Books: Stealing Tom's plunder this on two
Martin Rowson recalls his wrangles with the Eliot estate over his version of `The Waste Land'
"Yeah, it suggests to me that the guy didn't know very much about women."
"My sentiments exactly, sir. Nonetheless I admire T S Eliot very much."
"Did you say `nonetheless'?"
This exchange, between the hard-boiled Private Eye Philip Marlowe and the leading dame's black chauffeur in Raymond Chandler's The Long Goodbye was part of the inspiration for a comic book (although I prefer the term "graphic poem") I produced nine years ago, reissued this week by Picador, retelling T S Eliot's The Waste Land as a kind of Chandleresque film noir whodunnit. Although I think I succeeded in producing the first and only precisely Post Modernist comic book of our times, in the process I nearly went mad, and became far more intimately acquainted with the ways of English copyright law and the vicissitudes of publishing than I had ever expected or wished.

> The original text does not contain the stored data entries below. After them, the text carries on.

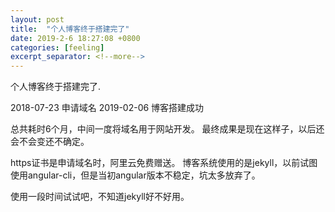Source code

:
 ```yaml
---
layout: post
title:  "个人博客终于搭建完了"
date: 2019-2-6 18:27:08 +0800
categories: [feeling]
excerpt_separator: <!--more-->
---
```

个人博客终于搭建完了.
<!--more-->

2018-07-23 申请域名
2019-02-06 博客搭建成功

总共耗时6个月，中间一度将域名用于网站开发。
最终成果是现在这样子，以后还会不会变还不确定。

https证书是申请域名时，阿里云免费赠送。
博客系统使用的是jekyll，以前试图使用angular-cli，但是当初angular版本不稳定，坑太多放弃了。

使用一段时间试试吧，不知道jekyll好不好用。
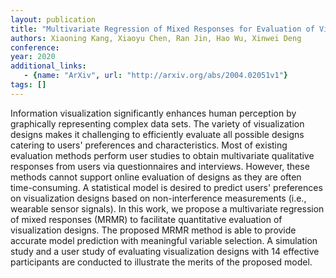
 ```yaml
---
layout: publication
title: "Multivariate Regression of Mixed Responses for Evaluation of Visualization Designs"
authors: Xiaoning Kang, Xiaoyu Chen, Ran Jin, Hao Wu, Xinwei Deng
conference: 
year: 2020
additional_links: 
   - {name: "ArXiv", url: "http://arxiv.org/abs/2004.02051v1"}
tags: []
---
```

Information visualization significantly enhances human perception by
graphically representing complex data sets. The variety of visualization
designs makes it challenging to efficiently evaluate all possible designs
catering to users' preferences and characteristics. Most of existing evaluation
methods perform user studies to obtain multivariate qualitative responses from
users via questionnaires and interviews. However, these methods cannot support
online evaluation of designs as they are often time-consuming. A statistical
model is desired to predict users' preferences on visualization designs based
on non-interference measurements (i.e., wearable sensor signals). In this work,
we propose a multivariate regression of mixed responses (MRMR) to facilitate
quantitative evaluation of visualization designs. The proposed MRMR method is
able to provide accurate model prediction with meaningful variable selection. A
simulation study and a user study of evaluating visualization designs with 14
effective participants are conducted to illustrate the merits of the proposed
model.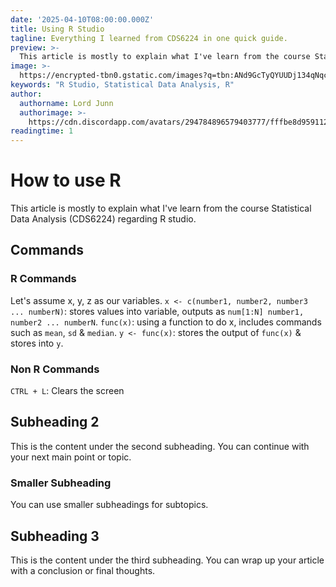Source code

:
```yaml
---
date: '2025-04-10T08:00:00.000Z'
title: Using R Studio
tagline: Everything I learned from CDS6224 in one quick guide.
preview: >-
  This article is mostly to explain what I've learn from the course Statistical Data Analysis (CDS6224) regarding R studio. Think of it as a general guide.
image: >-
  https://encrypted-tbn0.gstatic.com/images?q=tbn:ANd9GcTyQYUUDj134qNqcQ2zONrDr54rCS7Is7JrtQ&s
keywords: "R Studio, Statistical Data Analysis, R"
author:
  authorname: Lord Junn
  authorimage: >-
    https://cdn.discordapp.com/avatars/294784896579403777/fffbe8d9591126d66f8a3b57da81e26a.png?size=4096
readingtime: 1
---
```


# How to use R

This article is mostly to explain what I've learn from the course Statistical Data Analysis (CDS6224) regarding R studio.

## Commands

### R Commands
Let's assume x, y, z as our variables.
`x <- c(number1, number2, number3 ... numberN)`: stores values into variable, outputs as `num[1:N] number1, number2 ... numberN`.
`func(x)`: using a function to do x, includes commands such as `mean`, `sd` & `median`.
`y <- func(x)`: stores the output of `func(x)` & stores into `y`.

### Non R Commands
`CTRL + L`: Clears the screen

## Subheading 2

This is the content under the second subheading. You can continue with your next main point or topic.

### Smaller Subheading

You can use smaller subheadings for subtopics.

## Subheading 3

This is the content under the third subheading. You can wrap up your article with a conclusion or final thoughts.

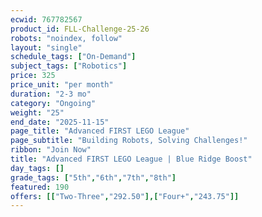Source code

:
 ```yaml
---
ecwid: 767782567
product_id: FLL-Challenge-25-26
robots: "noindex, follow"
layout: "single"
schedule_tags: ["On-Demand"]
subject_tags: ["Robotics"]
price: 325
price_unit: "per month"
duration: "2-3 mo"
category: "Ongoing"
weight: "25"
end_date: "2025-11-15"
page_title: "Advanced FIRST LEGO League"
page_subtitle: "Building Robots, Solving Challenges!"
ribbon: "Join Now"
title: "Advanced FIRST LEGO League | Blue Ridge Boost"
day_tags: []
grade_tags: ["5th","6th","7th","8th"]
featured: 190
offers: [["Two-Three","292.50"],["Four+","243.75"]]
---
```


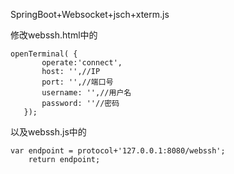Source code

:  SpringBoot+Websocket+jsch+xterm.js
 
 修改webssh.html中的
 ```$xslt
openTerminal( {
        operate:'connect',
        host: '',//IP
        port: '',//端口号
        username: '',//用户名
        password: ''//密码
    });
```
以及webssh.js中的
```$xslt
var endpoint = protocol+'127.0.0.1:8080/webssh';
    return endpoint;
```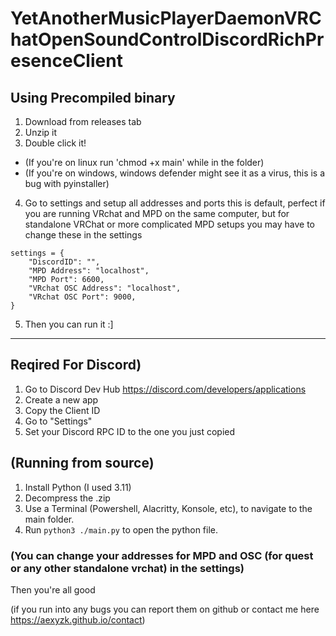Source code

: # YetAnotherMusicPlayerDaemonVRChatOpenSoundControlDiscordRichPresenceClient

## Using Precompiled binary
1. Download from releases tab
2. Unzip it
3. Double click it!
 - (If you're on linux run 'chmod +x main' while in the folder)
 - (If you're on windows, windows defender might see it as a virus, this is a bug with pyinstaller)
4. Go to settings and setup all addresses and ports this is default, perfect if you are running VRchat and MPD on the same computer, but for standalone VRChat or more complicated MPD setups you may have to change these in the settings
```
settings = {
    "DiscordID": "",
    "MPD Address": "localhost",
    "MPD Port": 6600,
    "VRchat OSC Address": "localhost",
    "VRchat OSC Port": 9000,
}
```
5. Then you can run it :]

---

## Reqired For Discord)
1. Go to Discord Dev Hub https://discord.com/developers/applications
2. Create a new app
3. Copy the Client ID
4. Go to "Settings"
5. Set your Discord RPC ID to the one you just copied

## (Running from source)
1. Install Python (I used 3.11)
2. Decompress the .zip
3. Use a Terminal (Powershell, Alacritty, Konsole, etc), to navigate to the main folder.
4. Run `python3 ./main.py` to open the python file.

### (You can change your addresses for MPD and OSC (for quest or any other standalone vrchat) in the settings)

Then you're all good

(if you run into any bugs you can report them on github or contact me here https://aexyzk.github.io/contact)
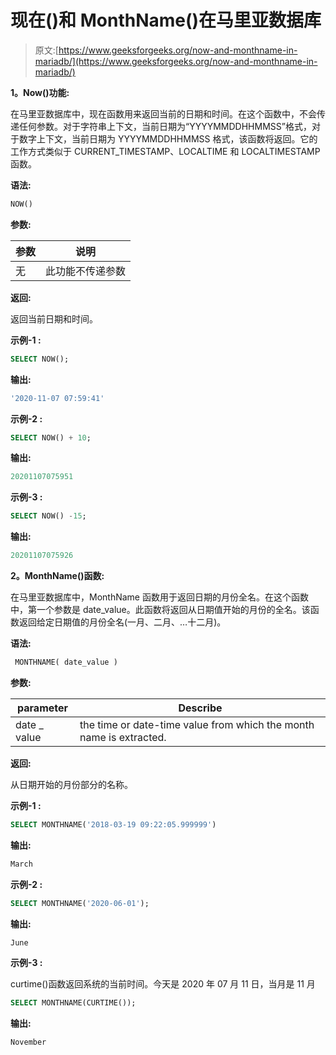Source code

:# 现在()和 MonthName()在马里亚数据库

> 原文:[https://www.geeksforgeeks.org/now-and-monthname-in-mariadb/](https://www.geeksforgeeks.org/now-and-monthname-in-mariadb/)

**1。Now()功能:**

在马里亚数据库中，现在函数用来返回当前的日期和时间。在这个函数中，不会传递任何参数。对于字符串上下文，当前日期为“YYYYMMDDHHMMSS”格式，对于数字上下文，当前日期为 YYYYMMDDHHMMSS 格式，该函数将返回。它的工作方式类似于 CURRENT_TIMESTAMP、LOCALTIME 和 LOCALTIMESTAMP 函数。

**语法:**

```sql
NOW()

```

**参数:**

| **参数** | **说明** |
| --- | --- |
| 无 | 此功能不传递参数 |

**返回:**

返回当前日期和时间。

**示例-1 :**

```sql
SELECT NOW();

```

**输出:**

```sql
'2020-11-07 07:59:41'

```

**示例-2 :**

```sql
SELECT NOW() + 10;

```

**输出:**

```sql
20201107075951

```

**示例-3 :**

```sql
SELECT NOW() -15;

```

**输出:**

```sql
20201107075926

```

**2。MonthName()函数:**

在马里亚数据库中，MonthName 函数用于返回日期的月份全名。在这个函数中，第一个参数是 date_value。此函数将返回从日期值开始的月份的全名。该函数返回给定日期值的月份全名(一月、二月、…十二月)。

**语法:**

```sql
 MONTHNAME( date_value )

```

**参数:**

| **parameter** | **Describe** |
| --- | --- |
| date _ value | the time or date-time value from which the month name is extracted. |

**返回:**

从日期开始的月份部分的名称。

**示例-1 :**

```sql
SELECT MONTHNAME('2018-03-19 09:22:05.999999')

```

**输出:**

```sql
March

```

**示例-2 :**

```sql
SELECT MONTHNAME('2020-06-01');

```

**输出:**

```sql
June

```

**示例-3 :**

curtime()函数返回系统的当前时间。今天是 2020 年 07 月 11 日，当月是 11 月

```sql
SELECT MONTHNAME(CURTIME());

```

**输出:**

```sql
November

```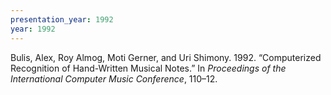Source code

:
 ```yaml
---
presentation_year: 1992
year: 1992
---
```


Bulis, Alex, Roy Almog, Moti Gerner, and Uri Shimony. 1992. “Computerized Recognition of Hand-Written Musical Notes.” In <i>Proceedings of the International Computer Music Conference</i>, 110–12.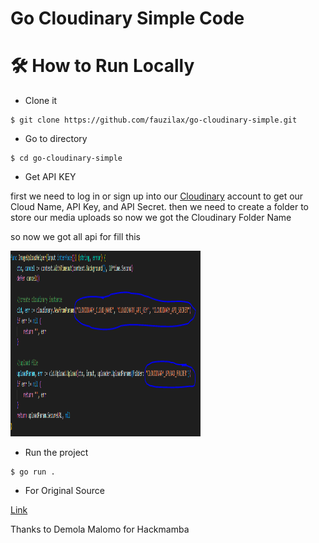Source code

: # Go Cloudinary Simple Code

# 🛠️ How to Run Locally

- Clone it

```
$ git clone https://github.com/fauzilax/go-cloudinary-simple.git
```

- Go to directory

```
$ cd go-cloudinary-simple
```
- Get API KEY

first we need to log in or sign up into our <a href="https://cloudinary.com/" >Cloudinary</a> account to get our Cloud Name, API Key, and API Secret. 
then we need to create a folder to store our media uploads so now we got the Cloudinary Folder Name

so now we got all api for fill this

<img src="img.PNG" width="304" height="297">

- Run the project
```
$ go run .
```
- For Original Source

<a href="https://dev.to/hackmamba/robust-media-upload-with-golang-and-cloudinary-echo-version-5cd8" >Link</a>

Thanks to Demola Malomo for Hackmamba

The rather unexpected connection between Chandler and Eliot (they were also both born in the same year) finally set me in the right direction on a vague project I was working on in the late Eighties to satirise The Waste Land and have a kick at this gnarled old totem pole which has blighted so much 20th- century poetry struggling to grow in its shadow. I wasn't getting very far with my original idea for a "Waste Land Colouring Book" ("Colour this rock red. Colour Mr Eliot's mood black"), when I made the detective story connection. After all, the way the bloody thing's taught owes more to forensics than to any kind of aesthetic response: identify the quotations, seek out the allusions, and if you're lucky you might get a motive. Then there are the lowlifes, typists, fortune tellers, Smyrna merchants and drag queens engaging in sterile sex and meaningless conversations amid parched deserts, stinking rivers and squalid bars, not to mention the backstreet abortionists and the corpse buried in the garden. Moreover, the poem involves a quest, a search for the Holy Grail, a stab at redemption in a fallen world by a man in this case Parsifal who is himself not fallen. It's a small leap from the Holy Grail to The Maltese Falcon, from Parsifal to Philip Marlowe...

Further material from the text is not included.